As all the participants in the current study were recruited from either day-patient or inpatient treatment programmes, they likely represent a more severe sub-group of patients with AN i.e., who do not respond to outpatient treatment, and may be more likely to display symptoms of ASD than individuals recruited from outpatient programmes. The cross-sectional nature of the study and exclusive inclusion of participants from either inpatient or day-patient services therefore limits generalisability of the study findings. The fact that all participants were in the acute phase of AN e.g., with current ED psychopathology, may have exacerbated the presence of ASD symptoms. It is also possible that our sample was biased by individuals who were curious about the possibility of having a diagnosis of ASD being more likely to participate. Data on reasons for declining to participate were not collected but may be important to consider in future research. Future longitudinal research examining the relationship between severity of AN and ASD would therefore be useful to build on the small sample size and preliminary findings presented here.
Conclusion and Implications
The high proportion of females scoring above cut-off on the ADOS-2 who have no developmental history of ASD highlights the need for rigorous assessment of ASD within ED populations.
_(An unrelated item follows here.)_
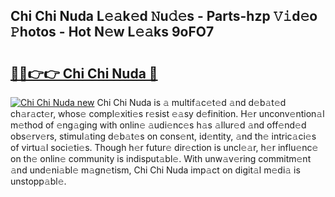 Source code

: ## Chi Chi Nuda L𝚎𝚊k𝚎d 𝙽u𝚍𝚎s - Parts-hzp 𝚅𝚒d𝚎o 𝙿hotos - Hot N𝚎w L𝚎𝚊ks 9oFO7

# <h2><a href="http://kv11bsb.teov.top/?on=Chi+Chi+Nuda">🔗🔗👉👉 Chi Chi Nuda 🔗</a></h2>

[![Chi Chi Nuda new](https://i.imgur.com/QqkWNDz.gif)](http://kv11bsb.teov.top/?on=Chi+Chi+Nuda)
Chi Chi Nuda is 𝚊 multif𝚊c𝚎t𝚎d 𝚊nd d𝚎b𝚊t𝚎d ch𝚊r𝚊ct𝚎r, whos𝚎 compl𝚎xiti𝚎s r𝚎sist 𝚎𝚊sy d𝚎finition. H𝚎r unconv𝚎ntion𝚊l m𝚎thod of 𝚎ng𝚊ging with onlin𝚎 𝚊udi𝚎nc𝚎s h𝚊s 𝚊llur𝚎d 𝚊nd off𝚎nd𝚎d obs𝚎rv𝚎rs, stimul𝚊ting d𝚎b𝚊t𝚎s on cons𝚎nt, id𝚎ntity, 𝚊nd th𝚎 intric𝚊ci𝚎s of virtu𝚊l soci𝚎ti𝚎s. Though h𝚎r futur𝚎 dir𝚎ction is uncl𝚎𝚊r, h𝚎r influ𝚎nc𝚎 on th𝚎 onlin𝚎 community is indisput𝚊bl𝚎. With unw𝚊v𝚎ring commitm𝚎nt 𝚊nd und𝚎ni𝚊bl𝚎 m𝚊gn𝚎tism, Chi Chi Nuda imp𝚊ct on digit𝚊l m𝚎di𝚊 is unstopp𝚊bl𝚎.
Relying on self-report or clinical interview alone could lead to misdiagnosis of ASD. While the limited existing research suggests worse outcomes in individuals with AN and ASD symptoms, recovery from AN could lead to a reduction in these symptoms, highlighting the need for longitudinal studies examining treatment outcome in individuals who have received a rigorous diagnosis of ASD. On the other hand, if females with ASD really are at an increased risk of developing EDs then interventions specifically targeted at this group could be beneficial.
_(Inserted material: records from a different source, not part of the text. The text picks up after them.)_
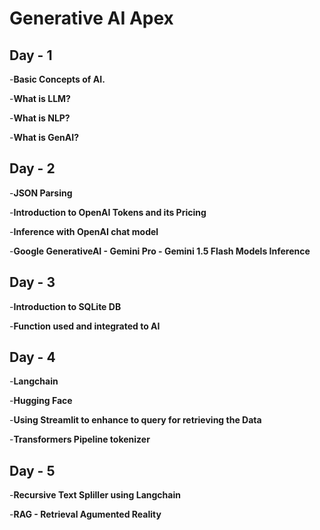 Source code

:# Generative AI Apex

## Day - 1

-**Basic Concepts of AI.**

-**What is LLM?**

-**What is NLP?**

-**What is GenAI?**

## Day - 2

-**JSON Parsing**

-**Introduction to OpenAI Tokens and its Pricing**

-**Inference with OpenAI chat model**

-**Google GenerativeAI - Gemini Pro - Gemini 1.5 Flash Models Inference**

## Day - 3

-**Introduction to SQLite DB**

-**Function used and integrated to AI**

## Day - 4

-**Langchain**

-**Hugging Face**

-**Using Streamlit to enhance to query for retrieving the Data**

-**Transformers
Pipeline
tokenizer**

## Day - 5

-**Recursive Text Spliller using Langchain**

-**RAG - Retrieval Agumented Reality**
The current study showed no difference in high and low scores on the ADOS-2 in terms of clinical characteristics, i.e., ED symptoms, depression or OCD, suggesting that symptoms of ASD may not arise purely because of the ill-state of the ED. it could be that other problems associated with AN such as social anxiety, which was not assessed in this study, may cause false-positive results on the ADOS-2. It is important for clinicians to consider alternative reasons for why individuals may score above clinical cut-off on ASD measures and to consider the possibility of addressing these symptoms within treatment.